The American West has a reputation–bold, tough, lonely, untouched, strong, populated by men and women who share its characteristics. Although much of that image has been made up by Hollywood’s representation of the West, the ideal persists through legends like John Wayne.

Ralph Lauren and the 1 percent never really had a place in the idea of the American West, until Tracy Stuckey began painting.

Stuckey, a Colorado artist, has carved out a niche with his unique take on western art. His paintings offer satires of the exploitation of the region that began with the Gold Rush and today is embodied by elites donning chaps, cowboy hats and Pendletons on their way through the region–the “Ralph Laurenization of the iconic West and its characters,” he said.

Stuckey’s work is displayed at the Northern Arizona University Art Museum, offering members of the NAU and Flagstaff communities a chance to examine his works and draw their own conclusions about the ideas he portrays.

“The American West has always been as much an idea as a reality,” said George Speer, director of the NAU Art Museum. “Tracy Stuckey’s paintings investigate the region as a brand shaped by romantic images and as an imaginative territory embodied in iconic figures such as John Wayne and Butch Cassidy.”
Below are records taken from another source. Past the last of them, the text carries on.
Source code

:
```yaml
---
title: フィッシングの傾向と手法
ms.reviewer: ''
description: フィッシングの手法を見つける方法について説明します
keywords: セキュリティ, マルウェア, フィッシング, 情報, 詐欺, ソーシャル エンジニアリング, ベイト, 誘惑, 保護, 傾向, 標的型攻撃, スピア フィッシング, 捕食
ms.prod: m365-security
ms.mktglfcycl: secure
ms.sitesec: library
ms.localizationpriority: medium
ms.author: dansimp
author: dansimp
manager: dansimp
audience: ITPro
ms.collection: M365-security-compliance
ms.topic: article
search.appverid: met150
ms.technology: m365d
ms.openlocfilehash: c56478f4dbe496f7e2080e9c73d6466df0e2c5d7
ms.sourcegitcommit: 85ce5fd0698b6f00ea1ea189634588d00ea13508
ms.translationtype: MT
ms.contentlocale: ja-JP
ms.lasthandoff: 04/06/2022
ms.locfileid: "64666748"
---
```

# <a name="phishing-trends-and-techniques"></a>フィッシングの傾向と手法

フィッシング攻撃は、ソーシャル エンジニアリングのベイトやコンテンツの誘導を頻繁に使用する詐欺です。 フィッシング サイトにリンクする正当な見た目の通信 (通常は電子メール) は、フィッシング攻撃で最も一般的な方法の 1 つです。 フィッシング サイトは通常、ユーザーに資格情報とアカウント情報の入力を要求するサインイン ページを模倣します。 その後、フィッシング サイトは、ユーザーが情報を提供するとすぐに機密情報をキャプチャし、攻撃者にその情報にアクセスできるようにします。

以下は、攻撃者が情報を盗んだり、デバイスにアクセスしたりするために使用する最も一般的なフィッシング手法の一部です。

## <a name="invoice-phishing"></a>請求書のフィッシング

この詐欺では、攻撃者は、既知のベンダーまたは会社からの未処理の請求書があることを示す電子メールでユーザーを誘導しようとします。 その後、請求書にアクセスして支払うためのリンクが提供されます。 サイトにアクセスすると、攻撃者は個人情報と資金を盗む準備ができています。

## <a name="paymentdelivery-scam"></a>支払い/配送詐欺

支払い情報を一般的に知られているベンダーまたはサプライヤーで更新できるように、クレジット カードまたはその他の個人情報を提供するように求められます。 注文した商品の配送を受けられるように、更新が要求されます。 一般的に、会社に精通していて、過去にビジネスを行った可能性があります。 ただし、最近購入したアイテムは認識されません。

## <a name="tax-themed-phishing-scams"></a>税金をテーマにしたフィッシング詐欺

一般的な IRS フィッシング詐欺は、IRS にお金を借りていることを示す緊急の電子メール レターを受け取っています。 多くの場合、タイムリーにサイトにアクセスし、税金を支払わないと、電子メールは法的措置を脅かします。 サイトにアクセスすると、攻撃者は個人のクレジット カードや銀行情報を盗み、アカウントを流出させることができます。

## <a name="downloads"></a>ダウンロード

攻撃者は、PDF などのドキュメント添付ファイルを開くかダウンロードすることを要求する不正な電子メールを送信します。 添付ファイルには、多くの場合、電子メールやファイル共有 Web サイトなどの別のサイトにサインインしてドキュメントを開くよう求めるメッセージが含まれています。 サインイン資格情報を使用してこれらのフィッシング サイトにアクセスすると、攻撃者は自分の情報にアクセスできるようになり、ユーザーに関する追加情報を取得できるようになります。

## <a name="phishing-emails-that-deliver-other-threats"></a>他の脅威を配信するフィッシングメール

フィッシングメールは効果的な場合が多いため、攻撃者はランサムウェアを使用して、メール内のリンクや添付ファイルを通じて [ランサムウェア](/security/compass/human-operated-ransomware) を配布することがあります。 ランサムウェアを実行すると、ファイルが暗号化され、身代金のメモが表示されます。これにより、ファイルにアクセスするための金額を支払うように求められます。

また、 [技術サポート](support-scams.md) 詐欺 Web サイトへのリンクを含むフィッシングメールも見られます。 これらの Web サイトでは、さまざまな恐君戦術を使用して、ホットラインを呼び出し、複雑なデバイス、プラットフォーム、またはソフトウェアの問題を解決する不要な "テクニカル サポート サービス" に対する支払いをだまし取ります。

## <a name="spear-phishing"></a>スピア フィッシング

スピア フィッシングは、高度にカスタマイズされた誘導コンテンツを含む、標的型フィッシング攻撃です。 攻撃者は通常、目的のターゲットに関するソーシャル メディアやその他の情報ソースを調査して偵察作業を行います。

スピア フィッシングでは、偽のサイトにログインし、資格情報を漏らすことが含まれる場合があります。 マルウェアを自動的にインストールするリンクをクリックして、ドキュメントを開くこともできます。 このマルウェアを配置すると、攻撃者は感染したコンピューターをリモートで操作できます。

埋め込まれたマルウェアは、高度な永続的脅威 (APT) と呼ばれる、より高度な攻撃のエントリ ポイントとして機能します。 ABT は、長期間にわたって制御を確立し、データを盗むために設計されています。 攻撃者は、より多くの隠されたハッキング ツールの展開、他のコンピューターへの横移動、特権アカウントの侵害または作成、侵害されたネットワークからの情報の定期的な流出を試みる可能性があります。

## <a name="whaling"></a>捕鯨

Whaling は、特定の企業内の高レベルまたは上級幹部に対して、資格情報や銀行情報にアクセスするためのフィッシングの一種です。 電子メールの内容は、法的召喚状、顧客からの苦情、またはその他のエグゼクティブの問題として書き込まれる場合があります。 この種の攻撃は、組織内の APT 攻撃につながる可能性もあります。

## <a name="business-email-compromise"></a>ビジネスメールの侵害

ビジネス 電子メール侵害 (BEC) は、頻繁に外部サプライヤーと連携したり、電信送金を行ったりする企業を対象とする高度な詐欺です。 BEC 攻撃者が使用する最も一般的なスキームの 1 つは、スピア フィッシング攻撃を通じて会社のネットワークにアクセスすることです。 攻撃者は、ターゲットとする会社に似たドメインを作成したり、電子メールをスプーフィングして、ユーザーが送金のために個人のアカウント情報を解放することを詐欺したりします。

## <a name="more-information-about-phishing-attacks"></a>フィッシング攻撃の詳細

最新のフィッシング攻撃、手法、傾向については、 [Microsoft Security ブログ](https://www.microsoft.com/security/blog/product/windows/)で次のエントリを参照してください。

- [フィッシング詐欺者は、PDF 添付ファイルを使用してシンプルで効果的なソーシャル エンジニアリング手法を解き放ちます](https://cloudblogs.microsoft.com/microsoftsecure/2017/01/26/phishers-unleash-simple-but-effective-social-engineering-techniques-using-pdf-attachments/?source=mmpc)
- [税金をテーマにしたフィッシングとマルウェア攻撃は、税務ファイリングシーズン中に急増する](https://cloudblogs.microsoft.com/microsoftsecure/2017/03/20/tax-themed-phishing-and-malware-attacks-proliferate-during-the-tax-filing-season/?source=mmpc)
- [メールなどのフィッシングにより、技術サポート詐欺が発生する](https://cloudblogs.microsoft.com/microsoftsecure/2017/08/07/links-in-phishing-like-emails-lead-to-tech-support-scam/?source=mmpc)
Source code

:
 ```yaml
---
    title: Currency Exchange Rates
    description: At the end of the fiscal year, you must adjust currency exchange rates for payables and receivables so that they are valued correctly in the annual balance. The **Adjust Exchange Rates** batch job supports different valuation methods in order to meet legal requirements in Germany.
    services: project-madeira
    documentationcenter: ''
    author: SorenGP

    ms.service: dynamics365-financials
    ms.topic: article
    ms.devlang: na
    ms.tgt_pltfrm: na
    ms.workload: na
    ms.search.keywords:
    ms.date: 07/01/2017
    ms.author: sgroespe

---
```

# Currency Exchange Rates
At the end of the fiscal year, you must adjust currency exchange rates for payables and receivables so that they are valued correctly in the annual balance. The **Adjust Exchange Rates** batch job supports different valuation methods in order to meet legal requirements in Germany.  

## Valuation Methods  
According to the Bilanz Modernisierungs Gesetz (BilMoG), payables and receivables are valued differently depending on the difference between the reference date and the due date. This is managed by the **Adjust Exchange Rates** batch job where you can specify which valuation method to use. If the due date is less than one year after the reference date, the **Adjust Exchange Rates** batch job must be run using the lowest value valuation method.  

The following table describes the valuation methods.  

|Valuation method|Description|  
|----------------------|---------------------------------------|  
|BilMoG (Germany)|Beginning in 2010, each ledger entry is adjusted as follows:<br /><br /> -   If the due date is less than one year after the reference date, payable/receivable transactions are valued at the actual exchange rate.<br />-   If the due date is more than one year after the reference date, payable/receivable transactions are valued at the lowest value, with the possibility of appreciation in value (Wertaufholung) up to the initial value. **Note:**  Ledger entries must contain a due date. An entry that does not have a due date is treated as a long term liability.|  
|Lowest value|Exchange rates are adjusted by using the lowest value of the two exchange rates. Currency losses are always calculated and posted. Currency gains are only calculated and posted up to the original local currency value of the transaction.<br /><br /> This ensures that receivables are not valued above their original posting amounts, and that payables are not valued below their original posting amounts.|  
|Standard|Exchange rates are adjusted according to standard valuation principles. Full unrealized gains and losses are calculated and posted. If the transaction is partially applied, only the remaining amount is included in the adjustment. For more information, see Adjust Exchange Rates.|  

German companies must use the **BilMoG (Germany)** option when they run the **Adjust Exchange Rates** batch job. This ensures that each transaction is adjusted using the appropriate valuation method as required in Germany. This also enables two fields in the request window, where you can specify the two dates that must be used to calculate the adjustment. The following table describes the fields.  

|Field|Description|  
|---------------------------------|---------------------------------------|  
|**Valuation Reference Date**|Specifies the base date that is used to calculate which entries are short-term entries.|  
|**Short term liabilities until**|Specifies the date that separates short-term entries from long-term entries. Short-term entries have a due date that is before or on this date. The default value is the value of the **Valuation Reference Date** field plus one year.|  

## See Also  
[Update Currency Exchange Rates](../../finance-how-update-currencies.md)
“Stranger in These Parts” features the artist’s recent paintings, which combine seemingly paradoxical images–a man in a suit and tie on a horse as a woman in heels watches, picnickers walking away from a massive explosion, a nattily-dressed man standing atop the buffalo he’s killed.

The exhibition will be open Jan. 31 through March 4. Both the museum and lecture are free and open to the public. The NAU Art Museum is in Old Main, 620 S. Knoles on the NAU campus.